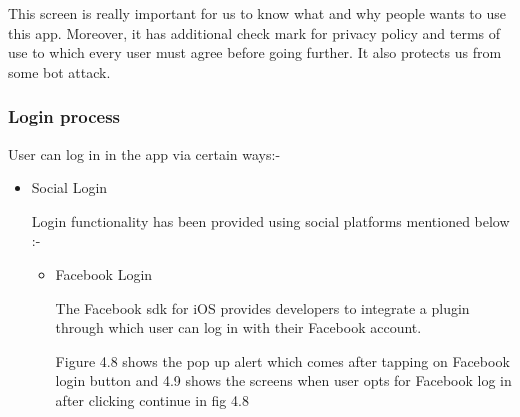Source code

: \begin{itemize}
    This screen is really important for us to know what and why people wants to use this app. Moreover, it has additional check mark for privacy policy and terms of use to which every user must agree before going further. It also protects us from some bot attack.
    
    \newpage
 
\end{itemize}


\subsubsection{Login process}

User can log in in the app via certain ways:-

\begin{itemize}
    \item Social Login
    
    Login functionality has been provided using social platforms mentioned below :-
    
    \begin{itemize}
        \item Facebook Login
        
       The Facebook \gls{sdk} for \gls{iOS} provides developers to integrate a plugin through which user can log in with their Facebook account.
       
       Figure 4.8 shows the pop up alert which comes after tapping on Facebook login button and 4.9 shows the screens when user opts for Facebook log in after clicking continue in fig 4.8
       

\end{itemize}
\end{itemize}
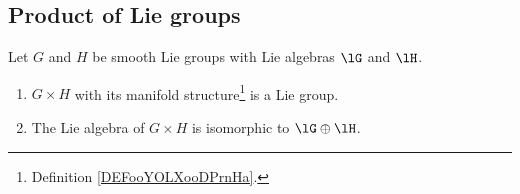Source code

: \subsection{Product of Lie groups}

\begin{proposition}	  \label{PROPooKITOooTcsIiu}
	Let \( G\) and \( H \) be smooth Lie groups with Lie algebras \( \lG\) and \( \lH\).
	\begin{enumerate}
		\item
		      \( G\times H\) with its manifold structure\footnote{Definition \ref{DEFooYOLXooDPrnHa}.} is a Lie group.
		\item
		      The Lie algebra of \( G\times H\) is isomorphic to \( \lG\oplus\lH\).
	\end{enumerate}
\end{proposition}

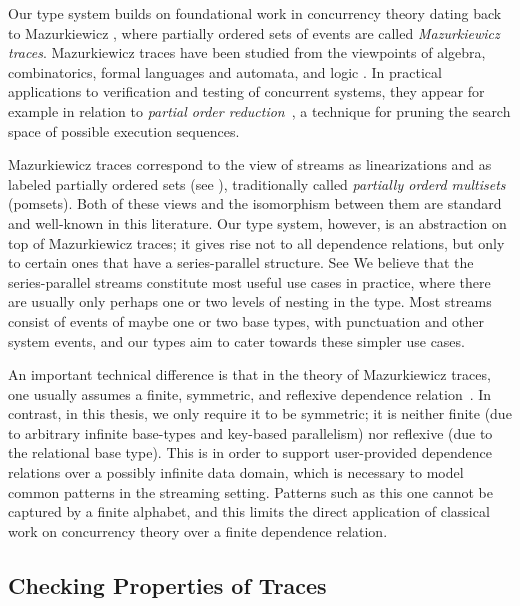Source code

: Our type system builds on foundational work in concurrency theory dating back to Mazurkiewicz \cite{mazurkiewicz1986trace}, where partially ordered sets of events are called \emph{Mazurkiewicz traces}. Mazurkiewicz traces have been studied from the viewpoints of algebra, combinatorics, formal languages and automata, and
logic \cite{DiekertR1995}. In practical applications to verification and
testing of concurrent systems, they appear for example in relation to
\emph{partial order reduction}~\cite{God96,Peled94}, a technique for
pruning the search space of possible execution sequences.

Mazurkiewicz traces correspond to the view of streams as linearizations and as labeled partially ordered sets (see ),
traditionally called \emph{partially orderd multisets} (pomsets).
Both of these views and the isomorphism between them are standard and well-known in this literature.
Our type system, however, is an abstraction on top of Mazurkiewicz traces; it
gives rise not to all dependence relations, but only to certain ones that have a series-parallel structure.
See 
We believe that the series-parallel streams constitute most useful use cases in practice, where there are usually only perhaps one or two levels of nesting in the type. Most streams consist of events of maybe one or two base types, with punctuation and other system events, and our types aim to cater towards these simpler use cases.

An important technical difference is that in the theory of Mazurkiewicz traces, one usually assumes a finite, symmetric, and reflexive dependence relation~\cite{DiekertR1995}. In contrast, in this thesis, we only require it to be symmetric; it is neither finite (due to arbitrary infinite base-types and key-based parallelism) nor reflexive (due to the relational base type). This is in order to support user-provided dependence relations over a possibly infinite data domain, which is necessary to model common patterns in the streaming setting. Patterns such as this one cannot be captured by a finite alphabet, and this limits the direct application of classical work on concurrency theory over a finite dependence relation.

\subsection{Checking Properties of Traces}


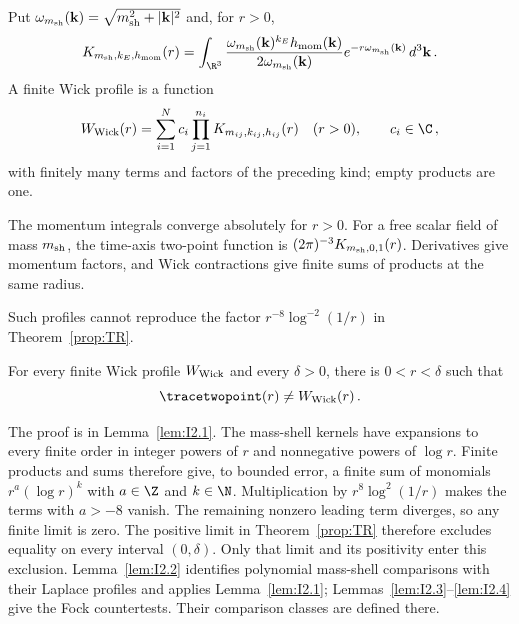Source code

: \begin{definition}\label{def:D17}
Put $\omega_{m_{\rm sh}}(\mathbf k)=\sqrt{m_{\rm sh}^2+|\mathbf k|^2}$ and, for $r>0$,
\begin{equation*}
K_{m_{\rm sh},k_E,h_{\rm mom}}(r)=\int_{\R^3}\frac{\omega_{m_{\rm sh}}(\mathbf k)^{k_E}h_{\rm mom}(\mathbf k)}{2\omega_{m_{\rm sh}}(\mathbf k)}e^{-r\omega_{m_{\rm sh}}(\mathbf k)}\,d^3\mathbf k\,.
\end{equation*}
A finite Wick profile is a function
\begin{equation*}
W_{\rm Wick}(r)=\sum_{i=1}^{N}c_i\prod_{j=1}^{n_i}K_{m_{ij},k_{ij},h_{ij}}(r)\quad(r>0),\qquad c_i\in\C\,,
\end{equation*}
with finitely many terms and factors of the preceding kind; empty products are one.
\end{definition}

The momentum integrals converge absolutely for $r>0$. For a free scalar field of mass $m_{\rm sh}$, the time-axis two-point function is $(2\pi)^{-3}K_{m_{\rm sh},0,1}(r)$. Derivatives give momentum factors, and Wick contractions give finite sums of products at the same radius.

Such profiles cannot reproduce the factor $r^{-8}\log^{-2}(1/r)$ in Theorem~\ref{prop:TR}.

\begin{proposition}\label{prop:NF}
For every finite Wick profile $W_{\rm Wick}$ and every $\delta>0$, there is $0<r<\delta$ such that
\begin{equation*}
\tracetwopoint(r)\ne W_{\rm Wick}(r)\,.
\end{equation*}
\end{proposition}

The proof is in Lemma~\ref{lem:I2.1}. The mass-shell kernels have expansions to every finite order in integer powers of $r$ and nonnegative powers of $\log r$. Finite products and sums therefore give, to bounded error, a finite sum of monomials $r^a(\log r)^k$ with $a\in\Z$ and $k\in\N$. Multiplication by $r^8\log^2(1/r)$ makes the terms with $a>-8$ vanish. The remaining nonzero leading term diverges, so any finite limit is zero. The positive limit in Theorem~\ref{prop:TR} therefore excludes equality on every interval $(0,\delta)$. Only that limit and its positivity enter this exclusion. Lemma~\ref{lem:I2.2} identifies polynomial mass-shell comparisons with their Laplace profiles and applies Lemma~\ref{lem:I2.1}; Lemmas~\ref{lem:I2.3}--\ref{lem:I2.4} give the Fock countertests. Their comparison classes are defined there.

+++

▶ _Your objective_:
Your answer should be one number, the count of lines above that hold "usually".

▶ _Answer for this exercise_:
2